Last week, I asked Luke Wagner to explain some security bugs that he fixed in the past. I hoped to learn from each bug at multiple levels, in ways that could help prevent future security bugs from arising and persisting.
- What was the bug?
- What went wrong in the developer's thinking that caused the bug to be introduced?
- What made the bug exploitable?
- What caused us to use especially dangerous features of C++?
- Could a new abstraction make it possible to do this both fast and safe?
- What caused the bug to persist? Could we have caught this earlier with improved regression tests, fuzz testing, dynamic analysis, or static analysis?

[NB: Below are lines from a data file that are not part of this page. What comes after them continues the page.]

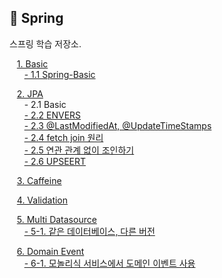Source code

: ## 🍃 Spring

스프링 학습 저장소.

&nbsp;&nbsp; [1. Basic]()<br/>
&nbsp;&nbsp;&nbsp;&nbsp;&nbsp; [- 1.1 Spring-Basic](https://github.com/study-history/spring-study/tree/main/basic/basic/spring_basic/resource) <br/>

&nbsp;&nbsp; [2. JPA](https://github.com/study-history/spring-study/tree/main/jpa) <br/>
&nbsp;&nbsp;&nbsp;&nbsp;&nbsp; - 2.1 Basic <br/>
&nbsp;&nbsp;&nbsp;&nbsp;&nbsp; [- 2.2 ENVERS](https://github.com/study-history/spring-study/blob/main/jpa/src/main/resources/docs/data_type/ENVERS.md) <br/>
&nbsp;&nbsp;&nbsp;&nbsp;&nbsp; [- 2.3 @LastModifiedAt, @UpdateTimeStamps](https://github.com/study-history/spring-study/blob/main/jpa/src/main/resources/docs/data_type/UPDATE_TIMESTAMP.md) <br/>
&nbsp;&nbsp;&nbsp;&nbsp;&nbsp; [- 2.4 fetch join 원리](https://github.com/study-history/spring-study/blob/main/jpa/src/main/resources/docs/join/FETCH_JOIN.md)<br/>
&nbsp;&nbsp;&nbsp;&nbsp;&nbsp; [- 2.5 연관 관계 없이 조인하기](https://github.com/study-history/spring-study/blob/main/jpa/src/main/resources/docs/join/JOIN_WITHOUT_RELATIONSHIP.md)<br/>
&nbsp;&nbsp;&nbsp;&nbsp;&nbsp; [- 2.6 UPSEERT](https://github.com/study-history/spring-study/blob/main/jpa/src/main/resources/docs/join/UPSERT.md)<br/>


&nbsp;&nbsp; [3. Caffeine]() <br/>

&nbsp;&nbsp; [4. Validation]() <br/>

&nbsp;&nbsp; [5. Multi Datasource]() <br/>
&nbsp;&nbsp;&nbsp;&nbsp;&nbsp; [- 5-1. 같은 데이터베이스, 다른 버전](https://github.com/study-history/spring-study/tree/main/multi-datasource/multi-datasource/resources)<br/>

&nbsp;&nbsp; [6. Domain Event]() <br/>
&nbsp;&nbsp;&nbsp;&nbsp;&nbsp; [- 6-1. 모놀리식 서비스에서 도메인 이벤트 사용](https://github.com/study-history/spring-study/blob/main/domain-event/mono/resource/MONO.md)<br/>
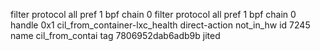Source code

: filter protocol all pref 1 bpf chain 0 
filter protocol all pref 1 bpf chain 0 handle 0x1 cil_from_container-lxc_health direct-action not_in_hw id 7245 name cil_from_contai tag 7806952dab6adb9b jited 
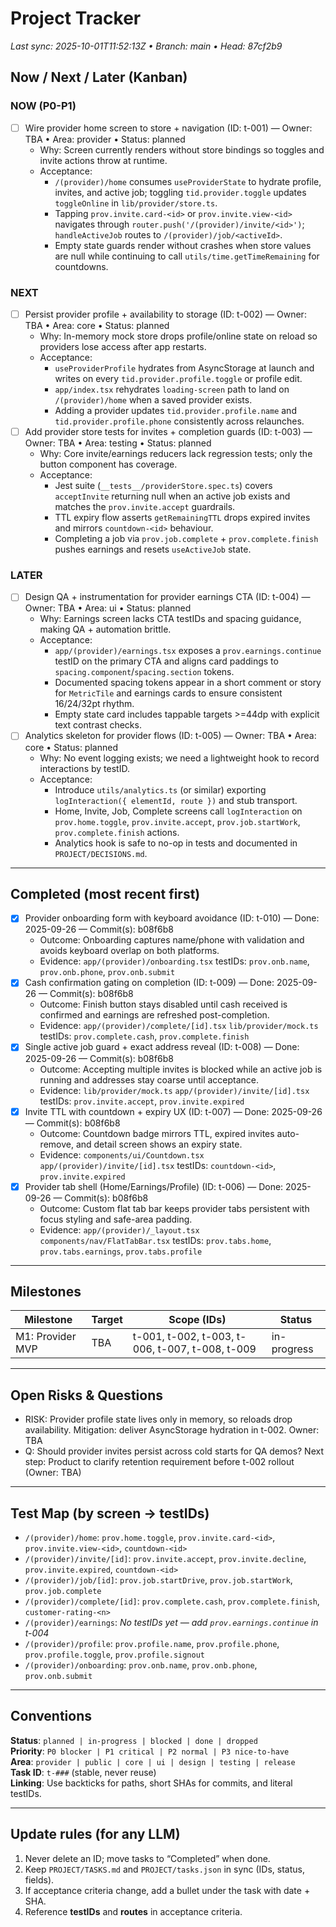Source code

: # Project Tracker

_Last sync: 2025-10-01T11:52:13Z • Branch: main • Head: 87cf2b9_

## Now / Next / Later (Kanban)

### NOW (P0-P1)
- [ ] Wire provider home screen to store + navigation (ID: t-001) — Owner: TBA • Area: provider • Status: planned
  - Why: Screen currently renders without store bindings so toggles and invite actions throw at runtime.
  - Acceptance:
    - `/(provider)/home` consumes `useProviderState` to hydrate profile, invites, and active job; toggling `tid.provider.toggle` updates `toggleOnline` in `lib/provider/store.ts`.
    - Tapping `prov.invite.card-<id>` or `prov.invite.view-<id>` navigates through `router.push('/(provider)/invite/<id>')`; `handleActiveJob` routes to `/(provider)/job/<activeId>`.
    - Empty state guards render without crashes when store values are null while continuing to call `utils/time.getTimeRemaining` for countdowns.

### NEXT
- [ ] Persist provider profile + availability to storage (ID: t-002) — Owner: TBA • Area: core • Status: planned
  - Why: In-memory mock store drops profile/online state on reload so providers lose access after app restarts.
  - Acceptance:
    - `useProviderProfile` hydrates from AsyncStorage at launch and writes on every `tid.provider.profile.toggle` or profile edit.
    - `app/index.tsx` rehydrates `loading-screen` path to land on `/(provider)/home` when a saved provider exists.
    - Adding a provider updates `tid.provider.profile.name` and `tid.provider.profile.phone` consistently across relaunches.
- [ ] Add provider store tests for invites + completion guards (ID: t-003) — Owner: TBA • Area: testing • Status: planned
  - Why: Core invite/earnings reducers lack regression tests; only the button component has coverage.
  - Acceptance:
    - Jest suite (`__tests__/providerStore.spec.ts`) covers `acceptInvite` returning null when an active job exists and matches the `prov.invite.accept` guardrails.
    - TTL expiry flow asserts `getRemainingTTL` drops expired invites and mirrors `countdown-<id>` behaviour.
    - Completing a job via `prov.job.complete` + `prov.complete.finish` pushes earnings and resets `useActiveJob` state.

### LATER
- [ ] Design QA + instrumentation for provider earnings CTA (ID: t-004) — Owner: TBA • Area: ui • Status: planned
  - Why: Earnings screen lacks CTA testIDs and spacing guidance, making QA + automation brittle.
  - Acceptance:
    - `app/(provider)/earnings.tsx` exposes a `prov.earnings.continue` testID on the primary CTA and aligns card paddings to `spacing.component`/`spacing.section` tokens.
    - Documented spacing tokens appear in a short comment or story for `MetricTile` and earnings cards to ensure consistent 16/24/32pt rhythm.
    - Empty state card includes tappable targets >=44dp with explicit text contrast checks.
- [ ] Analytics skeleton for provider flows (ID: t-005) — Owner: TBA • Area: core • Status: planned
  - Why: No event logging exists; we need a lightweight hook to record interactions by testID.
  - Acceptance:
    - Introduce `utils/analytics.ts` (or similar) exporting `logInteraction({ elementId, route })` and stub transport.
    - Home, Invite, Job, Complete screens call `logInteraction` on `prov.home.toggle`, `prov.invite.accept`, `prov.job.startWork`, `prov.complete.finish` actions.
    - Analytics hook is safe to no-op in tests and documented in `PROJECT/DECISIONS.md`.

---

## Completed (most recent first)
- [x] Provider onboarding form with keyboard avoidance (ID: t-010) — Done: 2025-09-26 — Commit(s): b08f6b8
  - Outcome: Onboarding captures name/phone with validation and avoids keyboard overlap on both platforms.
  - Evidence: `app/(provider)/onboarding.tsx` testIDs: `prov.onb.name`, `prov.onb.phone`, `prov.onb.submit`
- [x] Cash confirmation gating on completion (ID: t-009) — Done: 2025-09-26 — Commit(s): b08f6b8
  - Outcome: Finish button stays disabled until cash received is confirmed and earnings are refreshed post-completion.
  - Evidence: `app/(provider)/complete/[id].tsx` `lib/provider/mock.ts` testIDs: `prov.complete.cash`, `prov.complete.finish`
- [x] Single active job guard + exact address reveal (ID: t-008) — Done: 2025-09-26 — Commit(s): b08f6b8
  - Outcome: Accepting multiple invites is blocked while an active job is running and addresses stay coarse until acceptance.
  - Evidence: `lib/provider/mock.ts` `app/(provider)/invite/[id].tsx` testIDs: `prov.invite.accept`, `prov.invite.expired`
- [x] Invite TTL with countdown + expiry UX (ID: t-007) — Done: 2025-09-26 — Commit(s): b08f6b8
  - Outcome: Countdown badge mirrors TTL, expired invites auto-remove, and detail screen shows an expiry state.
  - Evidence: `components/ui/Countdown.tsx` `app/(provider)/invite/[id].tsx` testIDs: `countdown-<id>`, `prov.invite.expired`
- [x] Provider tab shell (Home/Earnings/Profile) (ID: t-006) — Done: 2025-09-26 — Commit(s): b08f6b8
  - Outcome: Custom flat tab bar keeps provider tabs persistent with focus styling and safe-area padding.
  - Evidence: `app/(provider)/_layout.tsx` `components/nav/FlatTabBar.tsx` testIDs: `prov.tabs.home`, `prov.tabs.earnings`, `prov.tabs.profile`

---

## Milestones
| Milestone | Target | Scope (IDs) | Status |
|---|---|---|---|
| M1: Provider MVP | TBA | t-001, t-002, t-003, t-006, t-007, t-008, t-009 | in-progress |

---

## Open Risks & Questions
- RISK: Provider profile state lives only in memory, so reloads drop availability. Mitigation: deliver AsyncStorage hydration in t-002. Owner: TBA
- Q: Should provider invites persist across cold starts for QA demos? Next step: Product to clarify retention requirement before t-002 rollout (Owner: TBA)

---

## Test Map (by screen → testIDs)
- `/(provider)/home`: `prov.home.toggle`, `prov.invite.card-<id>`, `prov.invite.view-<id>`, `countdown-<id>`
- `/(provider)/invite/[id]`: `prov.invite.accept`, `prov.invite.decline`, `prov.invite.expired`, `countdown-<id>`
- `/(provider)/job/[id]`: `prov.job.startDrive`, `prov.job.startWork`, `prov.job.complete`
- `/(provider)/complete/[id]`: `prov.complete.cash`, `prov.complete.finish`, `customer-rating-<n>`
- `/(provider)/earnings`: _No testIDs yet — add `prov.earnings.continue` in t-004_
- `/(provider)/profile`: `prov.profile.name`, `prov.profile.phone`, `prov.profile.toggle`, `prov.profile.signout`
- `/(provider)/onboarding`: `prov.onb.name`, `prov.onb.phone`, `prov.onb.submit`

---

## Conventions

**Status**: `planned | in-progress | blocked | done | dropped`  
**Priority**: `P0 blocker | P1 critical | P2 normal | P3 nice-to-have`  
**Area**: `provider | public | core | ui | design | testing | release`  
**Task ID**: `t-###` (stable, never reuse)  
**Linking**: Use backticks for paths, short SHAs for commits, and literal testIDs.

---

## Update rules (for any LLM)
1. Never delete an ID; move tasks to “Completed” when done.
2. Keep `PROJECT/TASKS.md` and `PROJECT/tasks.json` in sync (IDs, status, fields).
3. If acceptance criteria change, add a bullet under the task with date + SHA.
4. Reference **testIDs** and **routes** in acceptance criteria.

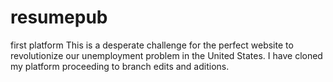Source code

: # resumepub
first platform
This is a desperate challenge for the perfect website to revolutionize our unemployment problem in the United States. I have cloned my platform proceeding to branch edits and aditions.
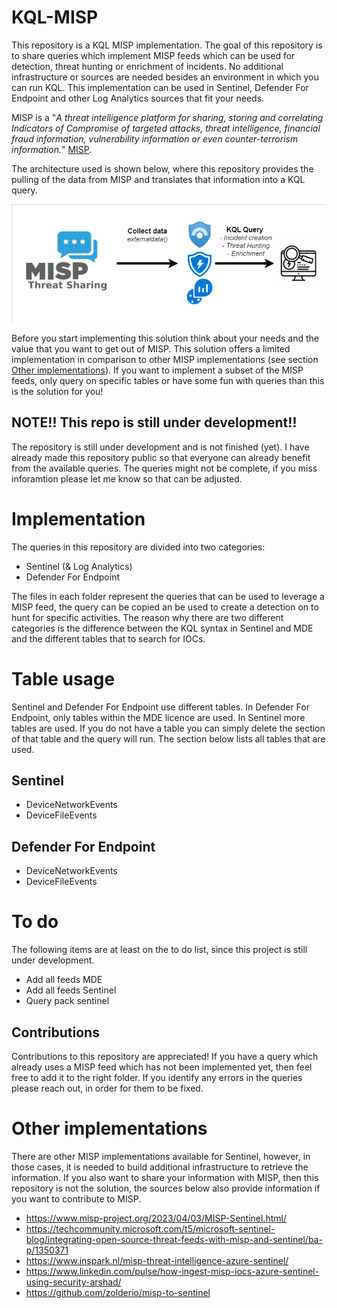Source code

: # KQL-MISP
This repository is a KQL MISP implementation. The goal of this repository is to share queries which implement MISP feeds which can be used for detection, threat hunting or enrichment of incidents. No additional infrastructure or sources are needed besides an environment in which you can run KQL. This implementation can be used in Sentinel, Defender For Endpoint and other Log Analytics sources that fit your needs. 

MISP is a "*A threat intelligence platform for sharing, storing and correlating Indicators of Compromise of targeted attacks, threat intelligence, financial fraud information, vulnerability information or even counter-terrorism information.*" [MISP](https://www.misp-project.org/).

The architecture used is shown below, where this repository provides the pulling of the data from MISP and translates that information into a KQL query. 

![Overview KQL MISP](Images/KQL%20MISP.png "Overview KQL MISP")

Before you start implementing this solution think about your needs and the value that you want to get out of MISP. This solution offers a limited implementation in comparison to other MISP implementations (see section [Other implementations](#Other-implementations)). If you want to implement a subset of the MISP feeds, only query on specific tables or have some fun with queries than this is the solution for you!

## NOTE!! This repo is still under development!!

The repository is still under development and is not finished (yet). I have already made this repository public so that everyone can already benefit from the available queries. The queries might not be complete, if you miss inforamtion please let me know so that can be adjusted. 

# Implementation
The queries in this repository are divided into two categories:
- Sentinel (& Log Analytics)
- Defender For Endpoint

The files in each folder represent the queries that can be used to leverage a MISP feed, the query can be copied an be used to create a detection on to hunt for specific activities. The reason why there are two different categories is the difference between the KQL syntax in Sentinel and MDE and the different tables that to search for IOCs. 

# Table usage

Sentinel and Defender For Endpoint use different tables. In Defender For Endpoint, only tables within the MDE licence are used. In Sentinel more tables are used. If you do not have a table you can simply delete the section of that table and the query will run. The section below lists all tables that are used. 

## Sentinel
- DeviceNetworkEvents
- DeviceFileEvents

## Defender For Endpoint
- DeviceNetworkEvents
- DeviceFileEvents

# To do
The following items are at least on the to do list, since this project is still under development. 

- Add all feeds MDE
- Add all feeds Sentinel
- Query pack sentinel

## Contributions

Contributions to this repository are appreciated! If you have a query which already uses a MISP feed which has not been implemented yet, then feel free to add it to the right folder. If you identify any errors in the queries please reach out, in order for them to be fixed. 

# Other implementations
There are other MISP implementations available for Sentinel, however, in those cases, it is needed to build additional infrastructure to retrieve the information. If you also want to share your information with MISP, then this repository is not the solution, the sources below also provide information if you want to contribute to MISP.

- https://www.misp-project.org/2023/04/03/MISP-Sentinel.html/
- https://techcommunity.microsoft.com/t5/microsoft-sentinel-blog/integrating-open-source-threat-feeds-with-misp-and-sentinel/ba-p/1350371
- https://www.inspark.nl/misp-threat-intelligence-azure-sentinel/
- https://www.linkedin.com/pulse/how-ingest-misp-iocs-azure-sentinel-using-security-arshad/
- https://github.com/zolderio/misp-to-sentinel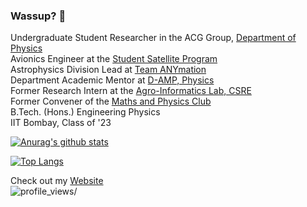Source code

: ### Wassup? 👋

<!--
**aravindbharathi/aravindbharathi** is a ✨ _special_ ✨ repository because its `README.md` (this file) appears on your GitHub profile.

Here are some ideas to get you started:

- 🔭 I’m currently working on ...
- 🌱 I’m currently learning ...
- 👯 I’m looking to collaborate on ...
- 🤔 I’m looking for help with ...
- 💬 Ask me about ...
- 📫 How to reach me: ...
- 😄 Pronouns: ...
- ⚡ Fun fact: ...
-->

Undergraduate Student Researcher in the ACG Group, [Department of Physics](https://www.phy.iitb.ac.in/)<br>
Avionics Engineer at the [Student Satellite Program](https://www.aero.iitb.ac.in/satlab/index.php)<br>
Astrophysics Division Lead at [Team ANYmation](https://team-anymation.github.io/)<br>
Department Academic Mentor at [D-AMP, Physics](https://epdampiitb.github.io/)<br>
Former Research Intern at the [Agro-Informatics Lab, CSRE](http://www.csre.iitb.ac.in/adi/agrolab.htm)<br>
Former Convener of the [Maths and Physics Club](http://mnp-club.github.io/)<br>
B.Tech. (Hons.) Engineering Physics<br>
IIT Bombay, Class of '23

[![Anurag's github stats](https://github-readme-stats.vercel.app/api?username=aravindbharathi&count_private=true&theme=tokyonight)](https://github.com/anuraghazra/github-readme-stats)

[![Top Langs](https://github-readme-stats.vercel.app/api/top-langs/?username=aravindbharathi&hide=scss&layout=compact&langs_count=6)](https://github.com/anuraghazra/github-readme-stats)

Check out my [Website](https://aravindbharathi.github.io/)<br> <img src="https://komarev.com/ghpvc/?username=aravindbharathi&color=0818A8&style=flat&label=Profile+Views" alt=profile_views/>
<!--And add me on [Linkedin](https://www.linkedin.com/in/aravind-bharathi/)-->
<!--
<script type="text/javascript" src="https://platform.linkedin.com/badges/js/profile.js" async defer></script>
<div class="LI-profile-badge"  data-version="v1" data-size="medium" data-locale="en_US" data-type="horizontal" data-theme="dark" data-vanity="aravind-bharathi"><a class="LI-simple-link" href='https://in.linkedin.com/in/aravind-bharathi?trk=profile-badge'>Aravind Bharathi</a></div>
-->
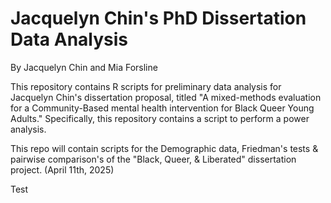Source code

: # Jacquelyn Chin's PhD Dissertation Data Analysis 

By Jacquelyn Chin and Mia Forsline

This repository contains R scripts for preliminary data analysis for Jacquelyn Chin's dissertation proposal, titled "A mixed-methods evaluation for a Community-Based mental health intervention for Black Queer Young Adults." Specifically, this repository contains a script to perform a power analysis. 

This repo will contain scripts for the Demographic data, Friedman's tests & pairwise comparison's of the "Black, Queer, & Liberated" dissertation project. (April 11th, 2025)

Test
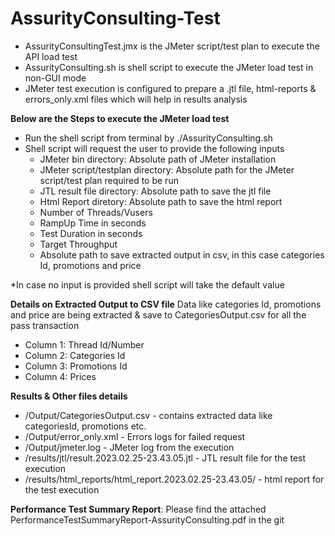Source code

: # AssurityConsulting-Test

* AssurityConsultingTest.jmx is the JMeter script/test plan to execute the API load test
* AssurityConsulting.sh is shell script to execute the JMeter load test in non-GUI mode
* JMeter test execution is configured to prepare a .jtl file, html-reports & errors_only.xml files which will help in results analysis


**Below are the Steps to execute the JMeter load test**
* Run the shell script from terminal by ./AssurityConsulting.sh
* Shell script will request the user to provide the following inputs
	- JMeter bin directory: Absolute path of JMeter installation
	- JMeter script/testplan directory: Absolute path for the JMeter script/test plan required to be run
	- JTL result file directory: Absolute path to save the jtl file
	- Html Report diretory: Absolute path to save the html report
	- Number of Threads/Vusers
	- RampUp Time in seconds
	- Test Duration in seconds
	- Target Throughput
	- Absolute path to save extracted output in csv, in this case categories Id, promotions and price

*In case no input is provided shell script will take the default value


**Details on Extracted Output to CSV file**
Data like categories Id, promotions and price are being extracted & save to CategoriesOutput.csv for all the pass transaction
* Column 1: Thread Id/Number
* Column 2: Categories Id
* Column 3: Promotions Id
* Column 4: Prices

**Results & Other files details**
* /Output/CategoriesOutput.csv - contains extracted data like categoriesId, promotions etc.
* /Output/error_only.xml - Errors logs for failed request
* /Output/jmeter.log - JMeter log from the execution
* /results/jtl/result.2023.02.25-23.43.05.jtl - JTL result file for the test execution
* /results/html_reports/html_report.2023.02.25-23.43.05/ - html report for the test execution

**Performance Test Summary Report**: Please find the attached PerformanceTestSummaryReport-AssurityConsulting.pdf in the git
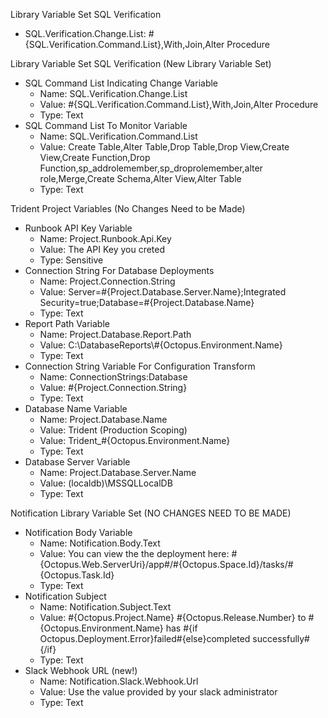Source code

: Library Variable Set SQL Verification
- SQL.Verification.Change.List: #{SQL.Verification.Command.List},With,Join,Alter Procedure

Library Variable Set SQL Verification (New Library Variable Set)
- SQL Command List Indicating Change Variable
    - Name: SQL.Verification.Change.List
    - Value: #{SQL.Verification.Command.List},With,Join,Alter Procedure
    - Type: Text
- SQL Command List To Monitor Variable
    - Name: SQL.Verification.Command.List
    - Value: Create Table,Alter Table,Drop Table,Drop View,Create View,Create Function,Drop Function,sp_addrolemember,sp_droprolemember,alter role,Merge,Create Schema,Alter View,Alter Table
    - Type: Text

Trident Project Variables (No Changes Need to be Made)
- Runbook API Key Variable
    - Name: Project.Runbook.Api.Key
    - Value: The API Key you creted
    - Type: Sensitive
- Connection String For Database Deployments
    - Name: Project.Connection.String
    - Value: Server=#{Project.Database.Server.Name};Integrated Security=true;Database=#{Project.Database.Name}
    - Type: Text
- Report Path Variable
    - Name: Project.Database.Report.Path
    - Value: C:\DatabaseReports\\#{Octopus.Environment.Name}
    - Type: Text
- Connection String Variable For Configuration Transform
    - Name: ConnectionStrings:Database
    - Value: #{Project.Connection.String}
    - Type: Text
- Database Name Variable
    - Name: Project.Database.Name     
    - Value: Trident (Production Scoping)
    - Value: Trident_#{Octopus.Environment.Name}
    - Type: Text
- Database Server Variable
    - Name: Project.Database.Server.Name    
    - Value: (localdb)\MSSQLLocalDB
    - Type: Text

Notification Library Variable Set (NO CHANGES NEED TO BE MADE)
- Notification Body Variable 
    - Name: Notification.Body.Text
    - Value: You can view the the deployment here: #{Octopus.Web.ServerUri}/app#/#{Octopus.Space.Id}/tasks/#{Octopus.Task.Id}
    - Type: Text
- Notification Subject 
    - Name: Notification.Subject.Text
    - Value: #{Octopus.Project.Name} #{Octopus.Release.Number} to #{Octopus.Environment.Name} has #{if Octopus.Deployment.Error}failed#{else}completed successfully#{/if}
    - Type: Text
- Slack Webhook URL (new!)
    - Name: Notification.Slack.Webhook.Url
    - Value: Use the value provided by your slack administrator
    - Type: Text
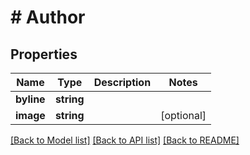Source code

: # # Author

## Properties

Name | Type | Description | Notes
------------ | ------------- | ------------- | -------------
**byline** | **string** |  | 
**image** | **string** |  | [optional] 

[[Back to Model list]](../../README.md#documentation-for-models) [[Back to API list]](../../README.md#documentation-for-api-endpoints) [[Back to README]](../../README.md)



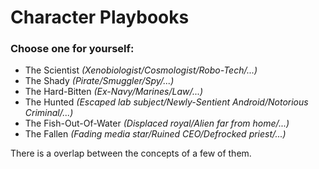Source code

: # Character Playbooks
### Choose one for yourself:
- The Scientist *(Xenobiologist/Cosmologist/Robo-Tech/...)*
- The Shady *(Pirate/Smuggler/Spy/...)*
- The Hard-Bitten *(Ex-Navy/Marines/Law/...)*
- The Hunted *(Escaped lab subject/Newly-Sentient Android/Notorious Criminal/...)*
- The Fish-Out-Of-Water *(Displaced royal/Alien far from home/...)*
- The Fallen *(Fading media star/Ruined CEO/Defrocked priest/...)*

There is a overlap between the concepts of a few of them. 
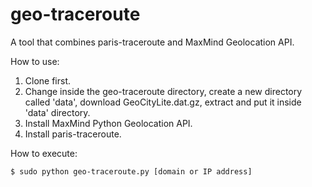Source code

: geo-traceroute
==============

A tool that combines paris-traceroute and MaxMind Geolocation API.

How to use:

1. Clone first.
2. Change inside the geo-traceroute directory, create a new directory called 'data', download GeoCityLite.dat.gz, extract and put it inside 'data' directory.
3. Install MaxMind Python Geolocation API.
4. Install paris-traceroute.


How to execute:

    $ sudo python geo-traceroute.py [domain or IP address]
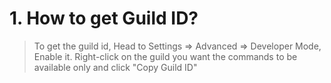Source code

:  # 1. How to get Guild ID?
 > To get the guild id, Head to Settings => Advanced => Developer Mode, Enable it. Right-click on the guild you want the commands to be available only and click "Copy Guild ID"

Luke and I made trees for all ten bugs, at first on paper and later using EtherPad. Then I extracted and categorized what I thought were the most useful lessons and recommendations.
Recommendations for introducing fewer bugs
- Create centralized, type-restricted cast functions. This protects you when you change the representation of one of the types. It also protects against mistakes that cause the input type to be incorrect.
- Use tagged unions instead.
- Use a typed wrapper (a struct containing a single value). When assigning from the underlying numeric type, convert using one of two functions: one that checks for special values, and one that explicitly does not.
- Audit existing code paths to ensure they cannot generate the special value.
Clarity of invariants
- Increase use of methods named AssertInvariants
- Create an alias for JS_ASSERTION called JS_INVARIANT.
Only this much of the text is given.